Reading these plaudits is most encouraging, and having just spent this morning reviewing the 2018 Co-op Way sustainability report at the Risk and Audit Committee, I know we have plenty more positive news to report on the sustainability front.  I was particularly pleased that the Committee met once again with our assurance providers, DNV, and that we considered their report at the same time as our draft financial accounts for the last year.  This to me symbolises the way that we give equal weight to our ethical and financial performance, recognising that the two can and should reinforce each other in a virtuous circle of creating a stronger Co-op the more we can be seen to be contributing to stronger communities and a more sustainable world.

Brexit implications

Like many others I find Brexit is a constant topic of conversation at the moment. Personally I voted Remain, mainly on the grounds of international solidarity and because I saw the UK as a positive influence for good within a Europe that was (and is) facing serious challenges. As a historian by training I am very conscious of how fragile Europe has always been, and how much we all benefit from peace and stability and have a responsibility to contribute to it.

The Co-op Group chose not to campaign on the subject at the time of the referendum because we recognised that our membership was pretty evenly divided on whether to leave or stay in the EU, and the issues at stake were far wider than the difference it might make to the Co-op on which we could legitimately speak.

But what difference would Brexit make to the Co-op, particularly if it is a “hard exit”?

If, as seems likely, Brexit leads to a deflation of sterling, then the cost of all food imports will go up, and this may be amplified by the additional frictions of bringing food across borders, and possibly by the imposition of WTO tariffs. Although the Co-op sources more product proportionally from the UK than the other major retailers, a lot of what we sell is of course still imported, and competitive pressures will inevitably also force the price of UK-sourced goods up. Price competition between retailers may shield consumers a little, but the scale of price rises means that food prices are almost certainly going to rise pretty steeply.

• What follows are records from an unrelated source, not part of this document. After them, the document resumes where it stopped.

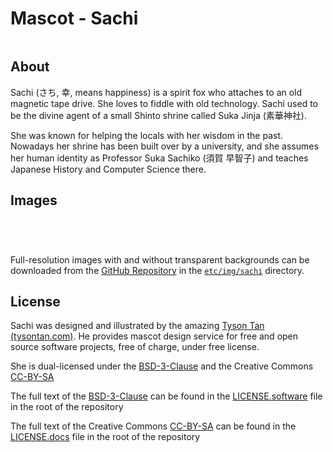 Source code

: # Mascot - Sachi

```{image} ../contrib/img/sachi/electrichearts_20211013A_sachi_trans.png
```

## About

Sachi (さち, 幸, means happiness) is a spirit fox who attaches to an old magnetic tape drive. She loves to fiddle with old technology. Sachi used to be the divine agent of a small Shinto shrine called Suka Jinja (素華神社).

She was known for helping the locals with her wisdom in the past. Nowadays her shrine has been built over by a university, and she assumes her human identity as Professor Suka Sachiko (須賀 早智子) and teaches Japanese History and Computer Science there.

## Images


```{image} ../contrib/img/sachi/electrichearts_20220323A_sachi.png
```

```{image} ../contrib/img/sachi/electrichearts_20230322A_sachi_human_english.png
```

```{image} ../contrib/img/sachi/electrichearts_20211013A_sachi.png
```

```{image} ../contrib/img/sachi/electrichearts_20220325A_sachi_yellow_english.png
```

Full-resolution images with and without transparent backgrounds can be downloaded from the [GitHub Repository] in the [`etc/img/sachi`] directory.

## License

Sachi was designed and illustrated by the amazing [Tyson Tan (tysontan.com)]. He provides mascot design service for free and open source software projects, free of charge, under free license.

She is dual-licensed under the [BSD-3-Clause] and the Creative Commons [CC-BY-SA]

The full text of the [BSD-3-Clause] can be found in the [LICENSE.software] file in the root of the repository

The full text of the Creative Commons [CC-BY-SA] can be found in the [LICENSE.docs] file in the root of the repository

[GitHub Repository]: https://github.com/squishy-scsi/squishy/tree/main/
[`etc/img/sachi`]: https://github.com/squishy-scsi/squishy/tree/main/contrib/img/sachi
[Tyson Tan (tysontan.com)]: https://tysontan.com
[BSD-3-Clause]: https://spdx.org/licenses/BSD-3-Clause.html
[LICENSE.software]: https://github.com/squishy-scsi/squishy/tree/main/LICENSE.software
[CC-BY-SA]: https://creativecommons.org/licenses/by-sa/2.0/
[LICENSE.docs]: https://github.com/squishy-scsi/squishy/tree/main/LICENSE.docs
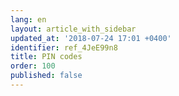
 ```yaml
---
lang: en
layout: article_with_sidebar
updated_at: '2018-07-24 17:01 +0400'
identifier: ref_4JeE99n8
title: PIN codes
order: 100
published: false
---
```

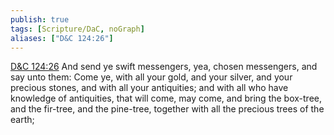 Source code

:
 ```yaml
---
publish: true
tags: [Scripture/DaC, noGraph]
aliases: ["D&C 124:26"]
---
```

[D&C 124:26](https://churchofjesuschrist.org/study/scriptures/dc-testament/dc/124?lang=eng&id=p26#p26) And send ye swift messengers, yea, chosen messengers, and say unto them: Come ye, with all your gold, and your silver, and your precious stones, and with all your antiquities; and with all who have knowledge of antiquities, that will come, may come, and bring the box-tree, and the fir-tree, and the pine-tree, together with all the precious trees of the earth;
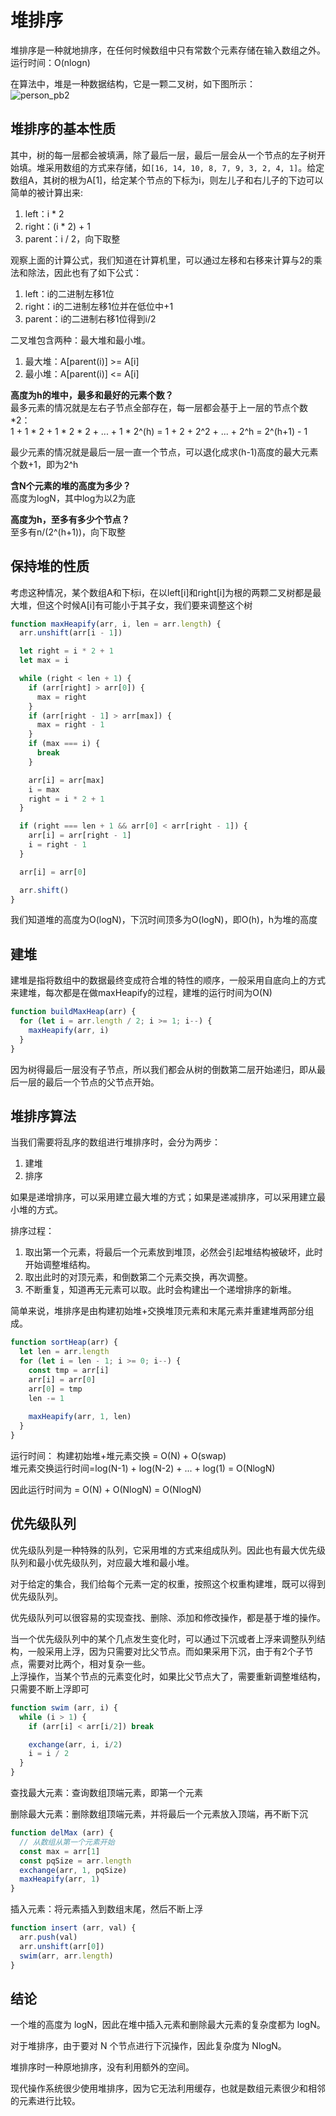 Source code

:# 堆排序
堆排序是一种就地排序，在任何时候数组中只有常数个元素存储在输入数组之外。  
运行时间：O(nlogn)

在算法中，堆是一种数据结构，它是一颗二叉树，如下图所示：  
![person_pb2](../images/堆1.jpeg)

## 堆排序的基本性质
其中，树的每一层都会被填满，除了最后一层，最后一层会从一个节点的左子树开始填。堆采用数组的方式来存储，如`[16, 14, 10, 8, 7, 9, 3, 2, 4, 1]`。给定数组A，其树的根为A[1]，给定某个节点的下标为i，则左儿子和右儿子的下边可以简单的被计算出来:
1. left：i * 2
2. right：(i * 2) + 1
3. parent：i / 2，向下取整

观察上面的计算公式，我们知道在计算机里，可以通过左移和右移来计算与2的乘法和除法，因此也有了如下公式：
1. left：i的二进制左移1位
1. right：i的二进制左移1位并在低位中+1
1. parent：i的二进制右移1位得到i/2

二叉堆包含两种：最大堆和最小堆。
1. 最大堆：A[parent(i)] >= A[i]
1. 最小堆：A[parent(i)] <= A[i]

**高度为h的堆中，最多和最好的元素个数？**  
最多元素的情况就是左右子节点全部存在，每一层都会基于上一层的节点个数*2：  
1 + 1 * 2 + 1 * 2 * 2 + ... + 1 * 2^(h) = 1 + 2 + 2^2 + ... + 2^h = 2^(h+1) - 1

最少元素的情况就是最后一层一直一个节点，可以退化成求(h-1)高度的最大元素个数+1，即为2^h

**含N个元素的堆的高度为多少？**  
高度为logN，其中log为以2为底

**高度为h，至多有多少个节点？**  
至多有n/(2^(h+1))，向下取整

## 保持堆的性质
考虑这种情况，某个数组A和下标i，在以left[i]和right[i]为根的两颗二叉树都是最大堆，但这个时候A[i]有可能小于其子女，我们要来调整这个树

```javascript
function maxHeapify(arr, i, len = arr.length) {
  arr.unshift(arr[i - 1])

  let right = i * 2 + 1
  let max = i

  while (right < len + 1) {
    if (arr[right] > arr[0]) {
      max = right
    }
    if (arr[right - 1] > arr[max]) {
      max = right - 1
    }
    if (max === i) {
      break
    }

    arr[i] = arr[max]
    i = max
    right = i * 2 + 1
  }

  if (right === len + 1 && arr[0] < arr[right - 1]) {
    arr[i] = arr[right - 1]
    i = right - 1
  }

  arr[i] = arr[0]

  arr.shift()
}
```

我们知道堆的高度为O(logN)，下沉时间顶多为O(logN)，即O(h)，h为堆的高度

## 建堆
建堆是指将数组中的数据最终变成符合堆的特性的顺序，一般采用自底向上的方式来建堆，每次都是在做maxHeapify的过程，建堆的运行时间为O(N)
```javascript
function buildMaxHeap(arr) {
  for (let i = arr.length / 2; i >= 1; i--) {
    maxHeapify(arr, i)
  }
}
```
因为树得最后一层没有子节点，所以我们都会从树的倒数第二层开始递归，即从最后一层的最后一个节点的父节点开始。

## 堆排序算法
当我们需要将乱序的数组进行堆排序时，会分为两步：
1. 建堆
2. 排序

如果是递增排序，可以采用建立最大堆的方式；如果是递减排序，可以采用建立最小堆的方式。

排序过程：
1. 取出第一个元素，将最后一个元素放到堆顶，必然会引起堆结构被破坏，此时开始调整堆结构。
2. 取出此时的对顶元素，和倒数第二个元素交换，再次调整。
3. 不断重复，知道再无元素可以取。此时会构建出一个递增排序的新堆。

简单来说，堆排序是由构建初始堆+交换堆顶元素和末尾元素并重建堆两部分组成。

```javascript
function sortHeap(arr) {
  let len = arr.length
  for (let i = len - 1; i >= 0; i--) {
    const tmp = arr[i]
    arr[i] = arr[0]
    arr[0] = tmp
    len -= 1
    
    maxHeapify(arr, 1, len)
  }
}
```
运行时间：
构建初始堆+堆元素交换 = O(N) + O(swap)  
堆元素交换运行时间=log(N-1) + log(N-2) + ... + log(1) = O(NlogN)

因此运行时间为 = O(N) + O(NlogN) = O(NlogN)

## 优先级队列
优先级队列是一种特殊的队列，它采用堆的方式来组成队列。因此也有最大优先级队列和最小优先级队列，对应最大堆和最小堆。

对于给定的集合，我们给每个元素一定的权重，按照这个权重构建堆，既可以得到优先级队列。

优先级队列可以很容易的实现查找、删除、添加和修改操作，都是基于堆的操作。

当一个优先级队列中的某个几点发生变化时，可以通过下沉或者上浮来调整队列结构，一般采用上浮，因为只需要对比父节点。而如果采用下沉，由于有2个子节点，需要对比两个，相对复杂一些。  
上浮操作，当某个节点的元素变化时，如果比父节点大了，需要重新调整堆结构，只需要不断上浮即可
```javascript
function swim (arr, i) {
  while (i > 1) {
    if (arr[i] < arr[i/2]) break

    exchange(arr, i, i/2)
    i = i / 2
  }
}
```

查找最大元素：查询数组顶端元素，即第一个元素  

删除最大元素：删除数组顶端元素，并将最后一个元素放入顶端，再不断下沉
```javascript
function delMax (arr) {
  // 从数组从第一个元素开始
  const max = arr[1]
  const pqSize = arr.length
  exchange(arr, 1, pqSize)
  maxHeapify(arr, 1)
}
```

插入元素：将元素插入到数组末尾，然后不断上浮
```javascript
function insert (arr, val) {
  arr.push(val)
  arr.unshift(arr[0])
  swim(arr, arr.length)
}
```

## 结论
一个堆的高度为 logN，因此在堆中插入元素和删除最大元素的复杂度都为 logN。

对于堆排序，由于要对 N 个节点进行下沉操作，因此复杂度为 NlogN。

堆排序时一种原地排序，没有利用额外的空间。

现代操作系统很少使用堆排序，因为它无法利用缓存，也就是数组元素很少和相邻的元素进行比较。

Food retailers are more protected than some in inflationary times, because we all still need to eat. However, as consumers feel their purchasing power squeezed they will be forced to choose more basic products, and (a good thing this) will become much more conscious of only buying what they need. Competition from discounters will become even stronger in this context – although Aldi and Lidl imports a great proportion of what they sell from Europe and so may be disproportionately disadvantaged.

We will also be concerned about our colleagues from overseas. Although they will have some rights to remain here, we know they will feel less welcome in our country and some valued members of our teams may choose to leave. For those who are sending may back to their homes, their sterling earnings will be worth less because of the likely downward movement of the pound. Many of our agricultural suppliers will be even more affected by the reduced attractiveness of coming to the UK for the seasonal workers on whom they depend.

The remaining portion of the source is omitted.